TO DO -
Of all the lines in the entries below, give again exactly those starting at the line containing "renv::init()" and ending at the line containing "Now that we", both ends included, and no others.

EXERCISE DATA -
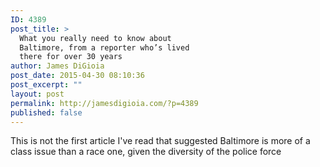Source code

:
 ```yaml
---
ID: 4389
post_title: >
  What you really need to know about
  Baltimore, from a reporter who’s lived
  there for over 30 years
author: James DiGioia
post_date: 2015-04-30 08:10:36
post_excerpt: ""
layout: post
permalink: http://jamesdigioia.com/?p=4389
published: false
---
```

This is not the first article I've read that suggested Baltimore is more of a class issue than a race one, given the diversity of the police force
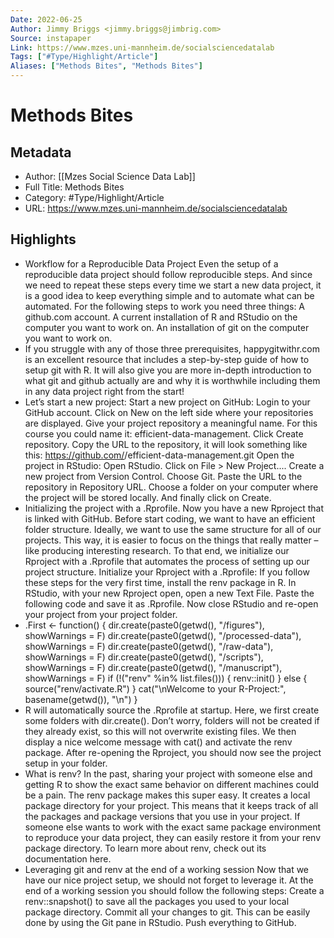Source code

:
 ```yaml
---
Date: 2022-06-25
Author: Jimmy Briggs <jimmy.briggs@jimbrig.com>
Source: instapaper
Link: https://www.mzes.uni-mannheim.de/socialsciencedatalab
Tags: ["#Type/Highlight/Article"]
Aliases: ["Methods Bites", "Methods Bites"]
---
```

# Methods Bites

## Metadata
- Author: [[Mzes Social Science Data Lab]]
- Full Title: Methods Bites
- Category: #Type/Highlight/Article
- URL: https://www.mzes.uni-mannheim.de/socialsciencedatalab

## Highlights
- Workflow for a Reproducible Data Project
  Even the setup of a reproducible data project should follow reproducible steps. And since we need to repeat these steps every time we start a new data project, it is a good idea to keep everything simple and to automate what can be automated. For the following steps to work you need three things:
  A github.com account.
  A current installation of R and RStudio on the computer you want to work on.
  An installation of git on the computer you want to work on.
- If you struggle with any of those three prerequisites, happygitwithr.com is an excellent resource that includes a step-by-step guide of how to setup git with R. It will also give you are more in-depth introduction to what git and github actually are and why it is worthwhile including them in any data project right from the start!
- Let’s start a new project:
  Start a new project on GitHub:
  Login to your GitHub account.
  Click on New on the left side where your repositories are displayed.
  Give your project repository a meaningful name. For this course you could name it: efficient-data-management.
  Click Create repository.
  Copy the URL to the repository, it will look something like this: https://github.com/<username>/efficient-data-management.git
  Open the project in RStudio:
  Open RStudio.
  Click on File > New Project....
  Create a new project from Version Control.
  Choose Git.
  Paste the URL to the repository in Repository URL.
  Choose a folder on your computer where the project will be stored locally.
  And finally click on Create.
- Initializing the project with a .Rprofile.
  Now you have a new Rproject that is linked with GitHub. Before start coding, we want to have an efficient folder structure. Ideally, we want to use the same structure for all of our projects. This way, it is easier to focus on the things that really matter – like producing interesting research. To that end, we initialize our Rproject with a .Rprofile that automates the process of setting up our project structure.
  Initialize your Rproject with a .Rprofile:
  If you follow these steps for the very first time, install the renv package in R.
  In RStudio, with your new Rproject open, open a new Text File.
  Paste the following code and save it as .Rprofile.
  Now close RStudio and re-open your project from your project folder.
- .First <- function() {
  dir.create(paste0(getwd(), "/figures"), showWarnings = F)
  dir.create(paste0(getwd(), "/processed-data"), showWarnings = F)
  dir.create(paste0(getwd(), "/raw-data"), showWarnings = F)
  dir.create(paste0(getwd(), "/scripts"), showWarnings = F)
  dir.create(paste0(getwd(), "/manuscript"), showWarnings = F)
  if (!("renv" %in% list.files())) {
  renv::init()
  } else {
  source("renv/activate.R")
  }
  cat("\nWelcome to your R-Project:", basename(getwd()), "\n")
  }
- R will automatically source the .Rprofile at startup. Here, we first create some folders with dir.create(). Don’t worry, folders will not be created if they already exist, so this will not overwrite existing files. We then display a nice welcome message with cat() and activate the renv package.
  After re-opening the Rproject, you should now see the project setup in your folder.
- What is renv?
  In the past, sharing your project with someone else and getting R to show the exact same behavior on different machines could be a pain. The renv package makes this super easy. It creates a local package directory for your project. This means that it keeps track of all the packages and package versions that you use in your project. If someone else wants to work with the exact same package environment to reproduce your data project, they can easily restore it from your renv package directory. To learn more about renv, check out its documentation here.
- Leveraging git and renv at the end of a working session
  Now that we have our nice project setup, we should not forget to leverage it. At the end of a working session you should follow the following steps:
  Create a renv::snapshot() to save all the packages you used to your local package directory.
  Commit all your changes to git. This can be easily done by using the Git pane in RStudio.
  Push everything to GitHub.
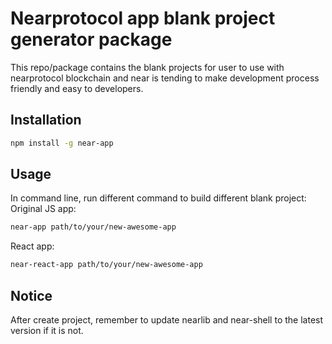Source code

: # Nearprotocol app blank project generator package
This repo/package contains the blank projects for user to use with nearprotocol blockchain and near is tending to make development process friendly and easy to developers.

## Installation

```bash
npm install -g near-app
```

## Usage

In command line, run different command to build different blank project:
Original JS app:

```bash
near-app path/to/your/new-awesome-app
```
React app:
```bash
near-react-app path/to/your/new-awesome-app
```

## Notice

After create project, remember to update nearlib and near-shell to the latest version if it is not.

EXPECTED ANSWER -
  renv::init()
  } else {
  source("renv/activate.R")
  }
  cat("\nWelcome to your R-Project:", basename(getwd()), "\n")
  }
- R will automatically source the .Rprofile at startup. Here, we first create some folders with dir.create(). Don’t worry, folders will not be created if they already exist, so this will not overwrite existing files. We then display a nice welcome message with cat() and activate the renv package.
  After re-opening the Rproject, you should now see the project setup in your folder.
- What is renv?
  In the past, sharing your project with someone else and getting R to show the exact same behavior on different machines could be a pain. The renv package makes this super easy. It creates a local package directory for your project. This means that it keeps track of all the packages and package versions that you use in your project. If someone else wants to work with the exact same package environment to reproduce your data project, they can easily restore it from your renv package directory. To learn more about renv, check out its documentation here.
- Leveraging git and renv at the end of a working session
  Now that we have our nice project setup, we should not forget to leverage it. At the end of a working session you should follow the following steps:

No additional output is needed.